» Requirement:
Work out how many lines in the records below include the string "streamtool", and reply with that number alone.

» Data records:

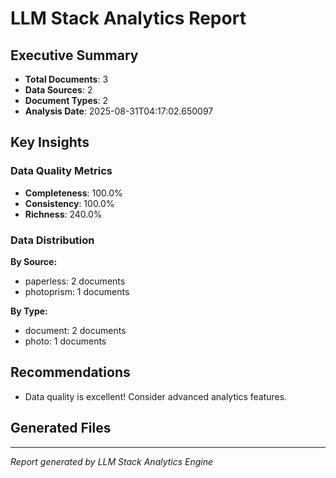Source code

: # LLM Stack Analytics Report

## Executive Summary
- **Total Documents**: 3
- **Data Sources**: 2
- **Document Types**: 2
- **Analysis Date**: 2025-08-31T04:17:02.650097

## Key Insights

### Data Quality Metrics

- **Completeness**: 100.0%
- **Consistency**: 100.0%
- **Richness**: 240.0%

### Data Distribution

**By Source:**
- paperless: 2 documents
- photoprism: 1 documents

**By Type:**
- document: 2 documents
- photo: 1 documents

## Recommendations
- Data quality is excellent! Consider advanced analytics features.

## Generated Files

---
*Report generated by LLM Stack Analytics Engine*
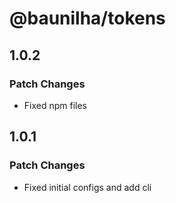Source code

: # @baunilha/tokens

## 1.0.2

### Patch Changes

- Fixed npm files

## 1.0.1

### Patch Changes

- Fixed initial configs and add cli
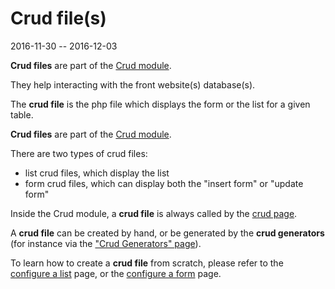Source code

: Crud file(s)
===============
2016-11-30 -- 2016-12-03



**Crud files** are part of the [Crud module](https://github.com/lingtalfi/nullos-admin/tree/master/doc/official/modules/crud-module.md).

They help interacting with the front website(s) database(s).




The **crud file** is the php file which displays the form or the list for a given table.

**Crud files** are part of the [Crud module](https://github.com/lingtalfi/nullos-admin/tree/master/doc/official/modules/crud-module.md).

There are two types of crud files:

- list crud files, which display the list
- form crud files, which can display both the "insert form" or "update form"


Inside the Crud module, a **crud file** is always called by the [crud page](https://github.com/lingtalfi/nullos-admin/tree/master/doc/official/modules/crud-module/crud-page.md).


A **crud file** can be created by hand, or be generated by the **crud generators** (for instance via the ["Crud Generators" page](https://github.com/lingtalfi/nullos-admin/tree/master/doc/official/modules/quickstart-module/crud-generators-page.md)).



To learn how to create a **crud file** from scratch, please refer to the
[configure a list](https://github.com/lingtalfi/nullos-admin/tree/master/doc/official/modules/crud-module/configure-a-list.md) page,
or the [configure a form](https://github.com/lingtalfi/nullos-admin/tree/master/doc/official/modules/crud-module/configure-a-form.md) page.
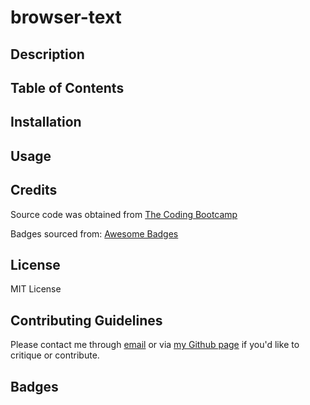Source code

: # browser-text

## Description

## Table of Contents

## Installation

## Usage

## Credits

Source code was obtained from [The Coding Bootcamp](https://github.com/coding-boot-camp/cautious-meme)

Badges sourced from: [Awesome Badges](https://dev.to/envoy_/150-badges-for-github-pnk)

## License

MIT License

## Contributing Guidelines

Please contact me through [email](mailto:paigehcarroll@gmail.com) or via [my Github page](https://github.com/sillytsundere) if you'd like to critique or contribute.

## Badges
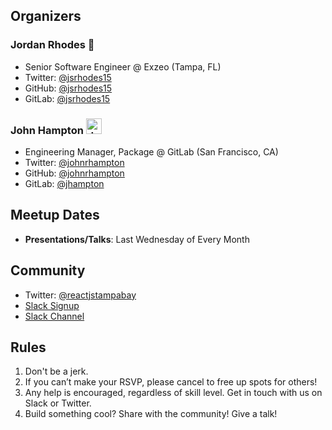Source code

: ## Organizers

### Jordan Rhodes 🍑

- Senior Software Engineer @ Exzeo (Tampa, FL)
- Twitter: [@jsrhodes15](https://twitter.com/jsrhodes15)
- GitHub:  [@jsrhodes15](https://github.com/jsrhodes15)
- GitLab:  [@jsrhodes15](https://gitlab.com/jsrhodes15)

### John Hampton <img src="https://emoji.slack-edge.com/T02592416/hipster-tanuki/94529b8ed5f5dd4a.png" alt="drawing" width="25"/>

- Engineering Manager, Package @ GitLab (San Francisco, CA)
- Twitter: [@johnrhampton](https://twitter.com/johnrhampton)
- GitHub:  [@johnrhampton](https://github.com/johnrhampton)
- GitLab:  [@jhampton](https://gitlab.com/jhampton)

## Meetup Dates

* **Presentations/Talks**: Last Wednesday of Every Month

## Community 
* Twitter: [@reactjstampabay](https://twitter.com/reactjstampabay)
* [Slack Signup](reactjstampabay-slack.heroku.com)
* [Slack Channel](reactjstampabay.slack.com)

## Rules

1. Don't be a jerk.
2. If you can’t make your RSVP, please cancel to free up spots for others!
3. Any help is encouraged, regardless of skill level. Get in touch with us on Slack or Twitter.
4. Build something cool? Share with the community! Give a talk!
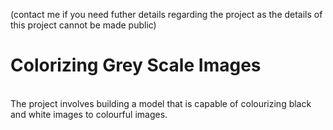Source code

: (contact me if you need futher details regarding the project as the details of this project cannot be made public)

# Colorizing Grey Scale Images
<br />
The project involves building a model that is capable of colourizing black and white images to colourful images.
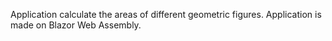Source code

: Application calculate the areas of different geometric figures. 
Application is made on Blazor Web Assembly.
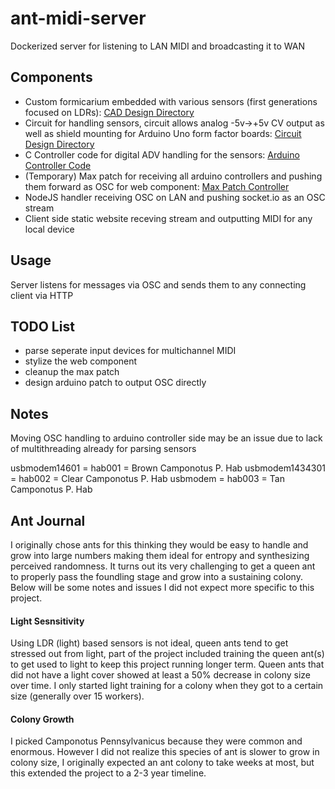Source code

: # ant-midi-server
Dockerized server for listening to LAN MIDI and broadcasting it to WAN

## Components
 - Custom formicarium embedded with various sensors (first generations focused on LDRs): [CAD Design Directory](custom-formicarium/cad/antformicarium-assembled)
 - Circuit for handling sensors, circuit allows analog -5v->+5v CV output as well as shield mounting for Arduino Uno form factor boards: [Circuit Design Directory](custom-formicarium/circuit-design/)
 - C Controller code for digital ADV handling for the sensors: [Arduino Controller Code](arduino-controller/ant-arduino-6i-controller.ino)
 - (Temporary) Max patch for receiving all arduino controllers and pushing them forward as OSC for web component: [Max Patch Controller](max-controller/AntPlayer.maxpat)
 - NodeJS handler receiving OSC on LAN and pushing socket.io as an OSC stream
 - Client side static website receving stream and outputting MIDI for any local device

## Usage
Server listens for messages via OSC and sends them to any connecting client via HTTP

## TODO List
- parse seperate input devices for multichannel MIDI
- stylize the web component
- cleanup the max patch
- design arduino patch to output OSC directly

## Notes
Moving OSC handling to arduino controller side may be an issue due to lack of multithreading already for parsing sensors

usbmodem14601 = hab001 = Brown Camponotus P. Hab
usbmodem1434301 = hab002 = Clear Camponotus P. Hab
usbmodem = hab003 = Tan Camponotus P. Hab

## Ant Journal
I originally chose ants for this thinking they would be easy to handle and grow into large numbers making them ideal for entropy and synthesizing perceived randomness. It turns out its very challenging to get a queen ant to properly pass the foundling stage and grow into a sustaining colony. Below will be some notes and issues I did not expect more specific to this project.

#### Light Sesnsitivity
Using LDR (light) based sensors is not ideal, queen ants tend to get stressed out from light, part of the project included training the queen ant(s) to get used to light to keep this project running longer term. Queen ants that did not have a light cover showed at least a 50% decrease in colony size over time. I only started light training for a colony when they got to a certain size (generally over 15 workers).

#### Colony Growth
I picked Camponotus Pennsylvanicus because they were common and enormous. However I did not realize this species of ant is slower to grow in colony size, I originally expected an ant colony to take weeks at most, but this extended the project to a 2-3 year timeline.
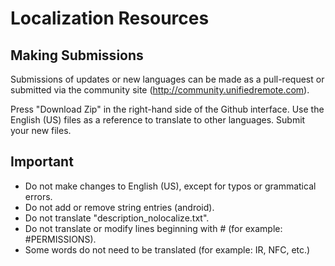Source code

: # Localization Resources

## Making Submissions
Submissions of updates or new languages can be made as a pull-request or submitted via the community site (http://community.unifiedremote.com).

Press "Download Zip" in the right-hand side of the Github interface. Use the English (US) files as a reference to translate to other languages. Submit your new files.

## Important
* Do not make changes to English (US), except for typos or grammatical errors.
* Do not add or remove string entries (android).
* Do not translate "description_nolocalize.txt".
* Do not translate or modify lines beginning with # (for example: #PERMISSIONS).
* Some words do not need to be translated (for example: IR, NFC, etc.)

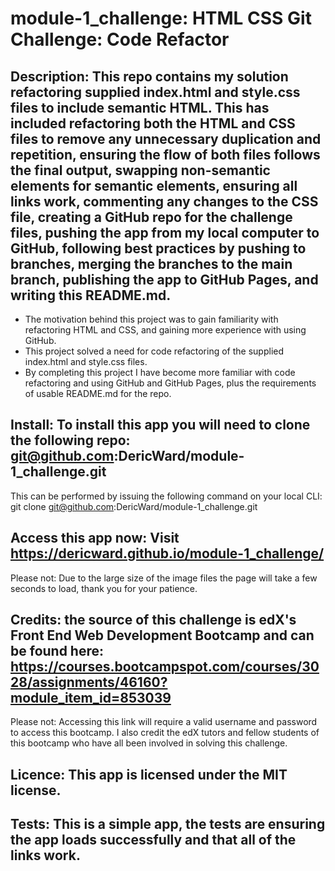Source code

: # module-1_challenge: HTML CSS Git Challenge: Code Refactor

## Description: This repo contains my solution refactoring supplied index.html and style.css files to include semantic HTML. This has included refactoring both the HTML and CSS files to remove any unnecessary duplication and repetition, ensuring the flow of both files follows the final output, swapping non-semantic elements for semantic elements, ensuring all links work, commenting any changes to the CSS file, creating a GitHub repo for the challenge files, pushing the app from my local computer to GitHub, following best practices by pushing to branches, merging the branches to the main branch, publishing the app to GitHub Pages, and writing this README.md.

- The motivation behind this project was to gain familiarity with refactoring HTML and CSS, and gaining more experience with using GitHub.
- This project solved a need for code refactoring of the supplied index.html and style.css files.
- By completing this project I have become more familiar with code refactoring and using GitHub and GitHub Pages, plus the requirements of usable README.md for the repo.

## Install: To install this app you will need to clone the following repo: git@github.com:DericWard/module-1_challenge.git
This can be performed by issuing the following command on your local CLI: git clone git@github.com:DericWard/module-1_challenge.git

## Access this app now: Visit https://dericward.github.io/module-1_challenge/
Please not: Due to the large size of the image files the page will take a few seconds to load, thank you for your patience.

## Credits: the source of this challenge is edX's Front End Web Development Bootcamp and can be found here: https://courses.bootcampspot.com/courses/3028/assignments/46160?module_item_id=853039
Please not: Accessing this link will require a valid username and password to access this bootcamp.
I also credit the edX tutors and fellow students of this bootcamp who have all been involved in solving this challenge.

## Licence: This app is licensed under the MIT license.

## Tests: This is a simple app, the tests are ensuring the app loads successfully and that all of the links work.
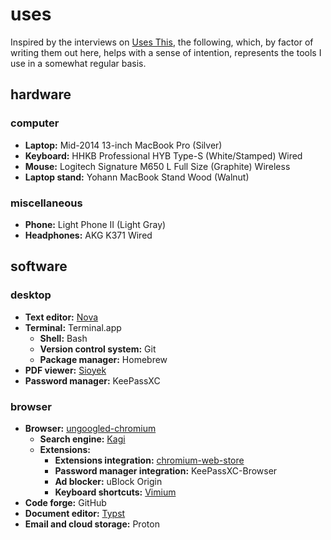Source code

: # uses

Inspired by the interviews on [Uses This](https://usesthis.com), the following, which, by factor of writing them out here, helps with a sense of intention, represents the tools I use in a somewhat regular basis.

## hardware

### computer
- **Laptop:** Mid-2014 13-inch MacBook Pro (Silver)
- **Keyboard:** HHKB Professional HYB Type-S (White/Stamped) Wired
- **Mouse:** Logitech Signature M650 L Full Size (Graphite) Wireless
- **Laptop stand:** Yohann MacBook Stand Wood (Walnut)

### miscellaneous
- **Phone:** Light Phone II (Light Gray)
- **Headphones:** AKG K371 Wired

## software

### desktop
- **Text editor:** [Nova](https://nova.app)
- **Terminal:** Terminal.app
  - **Shell:** Bash
  - **Version control system:** Git
  - **Package manager:** Homebrew
- **PDF viewer:** [Sioyek](https://github.com/ahrm/sioyek)
- **Password manager:** KeePassXC

### browser
- **Browser:** [ungoogled-chromium](https://github.com/ungoogled-software/ungoogled-chromium)
  - **Search engine:** [Kagi](https://kagi.com)
  - **Extensions:**
    - **Extensions integration:** [chromium-web-store](https://github.com/NeverDecaf/chromium-web-store)
    - **Password manager integration:** KeePassXC-Browser
    - **Ad blocker:** uBlock Origin
    - **Keyboard shortcuts:** [Vimium](https://vimium.github.io/)
- **Code forge:** GitHub
- **Document editor:** [Typst](https://typst.app/)
- **Email and cloud storage:** Proton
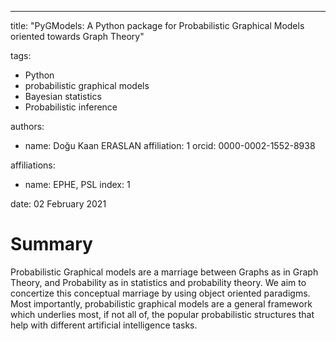 ---
title: "PyGModels: A Python package for Probabilistic Graphical Models oriented towards Graph Theory"

tags:

- Python
- probabilistic graphical models
- Bayesian statistics
- Probabilistic inference

authors:
- name: Doğu Kaan ERASLAN
  affiliation: 1
  orcid: 0000-0002-1552-8938

affiliations:
- name: EPHE, PSL
  index: 1

date: 02 February 2021

# Summary

Probabilistic Graphical models are a marriage between Graphs as in Graph
Theory, and Probability as in statistics and probability theory. We aim to
concertize this conceptual marriage by using object oriented paradigms. Most
importantly, probabilistic graphical models are a general framework which
underlies most, if not all of, the popular probabilistic structures that help
with different artificial intelligence tasks.
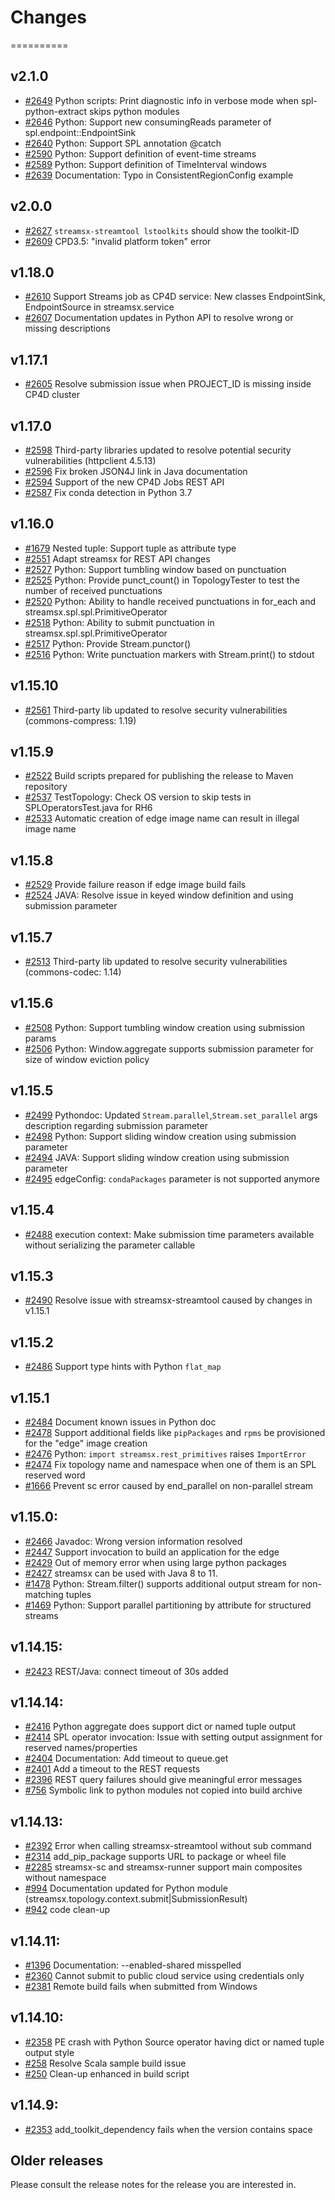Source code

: # Changes
==========

## v2.1.0
* [#2649](https://github.com/IBMStreams/streamsx.topology/issues/2649) Python scripts: Print diagnostic info in verbose mode when spl-python-extract skips python modules
* [#2646](https://github.com/IBMStreams/streamsx.topology/issues/2646) Python: Support new consumingReads parameter of spl.endpoint::EndpointSink
* [#2640](https://github.com/IBMStreams/streamsx.topology/issues/2640) Python: Support SPL annotation @catch
* [#2590](https://github.com/IBMStreams/streamsx.topology/issues/2590) Python: Support definition of event-time streams
* [#2589](https://github.com/IBMStreams/streamsx.topology/issues/2589) Python: Support definition of TimeInterval windows
* [#2639](https://github.com/IBMStreams/streamsx.topology/issues/2639) Documentation: Typo in ConsistentRegionConfig example

## v2.0.0
* [#2627](https://github.com/IBMStreams/streamsx.topology/issues/2627) `streamsx-streamtool lstoolkits` should show the toolkit-ID
* [#2609](https://github.com/IBMStreams/streamsx.topology/issues/2609) CPD3.5: "invalid platform token" error

## v1.18.0
* [#2610](https://github.com/IBMStreams/streamsx.topology/issues/2610) Support Streams job as CP4D service: New classes EndpointSink, EndpointSource in streamsx.service
* [#2607](https://github.com/IBMStreams/streamsx.topology/issues/2607) Documentation updates in Python API to resolve wrong or missing descriptions

## v1.17.1
* [#2605](https://github.com/IBMStreams/streamsx.topology/issues/2605) Resolve submission issue when PROJECT_ID is missing inside CP4D cluster

## v1.17.0
* [#2598](https://github.com/IBMStreams/streamsx.topology/issues/2598) Third-party libraries updated to resolve potential security vulnerabilities (httpclient 4.5.13)
* [#2596](https://github.com/IBMStreams/streamsx.topology/issues/2596) Fix broken JSON4J link in Java documentation
* [#2594](https://github.com/IBMStreams/streamsx.topology/issues/2594) Support of the new CP4D Jobs REST API
* [#2587](https://github.com/IBMStreams/streamsx.topology/issues/2587) Fix conda detection in Python 3.7

## v1.16.0
* [#1679](https://github.com/IBMStreams/streamsx.topology/issues/1679) Nested tuple: Support tuple as attribute type
* [#2551](https://github.com/IBMStreams/streamsx.topology/issues/2551) Adapt streamsx for REST API changes
* [#2527](https://github.com/IBMStreams/streamsx.topology/issues/2527) Python: Support tumbling window based on punctuation
* [#2525](https://github.com/IBMStreams/streamsx.topology/issues/2525) Python: Provide punct_count() in TopologyTester to test the number of received punctuations
* [#2520](https://github.com/IBMStreams/streamsx.topology/issues/2520) Python: Ability to handle received punctuations in for_each and streamsx.spl.spl.PrimitiveOperator
* [#2518](https://github.com/IBMStreams/streamsx.topology/issues/2518) Python: Ability to submit punctuation in streamsx.spl.spl.PrimitiveOperator
* [#2517](https://github.com/IBMStreams/streamsx.topology/issues/2517) Python: Provide Stream.punctor()
* [#2516](https://github.com/IBMStreams/streamsx.topology/issues/2516) Python: Write punctuation markers with Stream.print() to stdout

## v1.15.10
* [#2561](https://github.com/IBMStreams/streamsx.topology/issues/2561) Third-party lib updated to resolve security vulnerabilities (commons-compress: 1.19)

## v1.15.9
* [#2522](https://github.com/IBMStreams/streamsx.topology/issues/2522) Build scripts prepared for publishing the release to Maven repository
* [#2537](https://github.com/IBMStreams/streamsx.topology/issues/2537) TestTopology: Check OS version to skip tests in SPLOperatorsTest.java for RH6
* [#2533](https://github.com/IBMStreams/streamsx.topology/issues/2533) Automatic creation of edge image name can result in illegal image name

## v1.15.8
* [#2529](https://github.com/IBMStreams/streamsx.topology/issues/2529) Provide failure reason if edge image build fails
* [#2524](https://github.com/IBMStreams/streamsx.topology/issues/2524) JAVA: Resolve issue in keyed window definition and using submission parameter

## v1.15.7
* [#2513](https://github.com/IBMStreams/streamsx.topology/issues/2513) Third-party lib updated to resolve security vulnerabilities (commons-codec: 1.14)

## v1.15.6
* [#2508](https://github.com/IBMStreams/streamsx.topology/issues/2508) Python: Support tumbling window creation using submission params
* [#2506](https://github.com/IBMStreams/streamsx.topology/issues/2506) Python: Window.aggregate supports submission parameter for size of window eviction policy

## v1.15.5
* [#2499](https://github.com/IBMStreams/streamsx.topology/issues/2499) Pythondoc: Updated `Stream.parallel`,`Stream.set_parallel` args description regarding submission parameter
* [#2498](https://github.com/IBMStreams/streamsx.topology/issues/2498) Python: Support sliding window creation using submission parameter
* [#2494](https://github.com/IBMStreams/streamsx.topology/issues/2494) JAVA: Support sliding window creation using submission parameter
* [#2495](https://github.com/IBMStreams/streamsx.topology/issues/2495) edgeConfig: `condaPackages` parameter is not supported anymore

## v1.15.4
* [#2488](https://github.com/IBMStreams/streamsx.topology/issues/2488) execution context: Make submission time parameters available without serializing the parameter callable

## v1.15.3
* [#2490](https://github.com/IBMStreams/streamsx.topology/issues/2490) Resolve issue with streamsx-streamtool caused by changes in v1.15.1

## v1.15.2
* [#2486](https://github.com/IBMStreams/streamsx.topology/issues/2486) Support type hints with Python `flat_map`

## v1.15.1
* [#2484](https://github.com/IBMStreams/streamsx.topology/issues/2484) Document known issues in Python doc
* [#2478](https://github.com/IBMStreams/streamsx.topology/issues/2478) Support additional fields like `pipPackages` and `rpms` be provisioned for the "edge" image creation
* [#2476](https://github.com/IBMStreams/streamsx.topology/issues/2476) Python: `import streamsx.rest_primitives` raises `ImportError`
* [#2474](https://github.com/IBMStreams/streamsx.topology/issues/2474) Fix topology name and namespace when one of them is an SPL reserved word
* [#1666](https://github.com/IBMStreams/streamsx.topology/issues/1666) Prevent sc error caused by end_parallel on non-parallel stream

## v1.15.0:
* [#2466](https://github.com/IBMStreams/streamsx.topology/issues/2466) Javadoc: Wrong version information resolved
* [#2447](https://github.com/IBMStreams/streamsx.topology/issues/2447) Support invocation to build an application for the edge
* [#2429](https://github.com/IBMStreams/streamsx.topology/issues/2429) Out of memory error when using large python packages
* [#2427](https://github.com/IBMStreams/streamsx.topology/issues/2427) streamsx can be used with Java 8 to 11.
* [#1478](https://github.com/IBMStreams/streamsx.topology/issues/1478) Python: Stream.filter() supports additional output stream for non-matching tuples
* [#1469](https://github.com/IBMStreams/streamsx.topology/issues/1469) Python: Support parallel partitioning by attribute for structured streams

## v1.14.15:
* [#2423](https://github.com/IBMStreams/streamsx.topology/issues/2423) REST/Java: connect timeout of 30s added

## v1.14.14:
* [#2416](https://github.com/IBMStreams/streamsx.topology/issues/2416) Python aggregate does support dict or named tuple output
* [#2414](https://github.com/IBMStreams/streamsx.topology/issues/2414) SPL operator invocation: Issue with setting output assignment for reserved names/properties
* [#2404](https://github.com/IBMStreams/streamsx.topology/issues/2404) Documentation: Add timeout to queue.get
* [#2401](https://github.com/IBMStreams/streamsx.topology/issues/2401) Add a timeout to the REST requests
* [#2396](https://github.com/IBMStreams/streamsx.topology/issues/2396) REST query failures should give meaningful error messages
* [#756](https://github.com/IBMStreams/streamsx.topology/issues/756) Symbolic link to python modules not copied into build archive

## v1.14.13:
* [#2392](https://github.com/IBMStreams/streamsx.topology/issues/2392) Error when calling streamsx-streamtool without sub command
* [#2314](https://github.com/IBMStreams/streamsx.topology/issues/2314) add_pip_package supports URL to package or wheel file
* [#2285](https://github.com/IBMStreams/streamsx.topology/issues/2285) streamsx-sc and streamsx-runner support main composites without namespace
* [#994](https://github.com/IBMStreams/streamsx.topology/issues/994) Documentation updated for Python module (streamsx.topology.context.submit|SubmissionResult)
* [#942](https://github.com/IBMStreams/streamsx.topology/issues/942) code clean-up

## v1.14.11:
* [#1396](https://github.com/IBMStreams/streamsx.topology/issues/1396) Documentation: --enabled-shared misspelled
* [#2360](https://github.com/IBMStreams/streamsx.topology/issues/2360) Cannot submit to public cloud service using credentials only
* [#2381](https://github.com/IBMStreams/streamsx.topology/issues/2381) Remote build fails when submitted from Windows

## v1.14.10:
* [#2358](https://github.com/IBMStreams/streamsx.topology/issues/2358) PE crash with Python Source operator having dict or named tuple output style
* [#258](https://github.com/IBMStreams/streamsx.topology/issues/258) Resolve Scala sample build issue
* [#250](https://github.com/IBMStreams/streamsx.topology/issues/250) Clean-up enhanced in build script

## v1.14.9:
* [#2353](https://github.com/IBMStreams/streamsx.topology/issues/2353) add_toolkit_dependency fails when the version contains space

## Older releases
Please consult the release notes for the release you are interested in.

» Response for this exercise:
3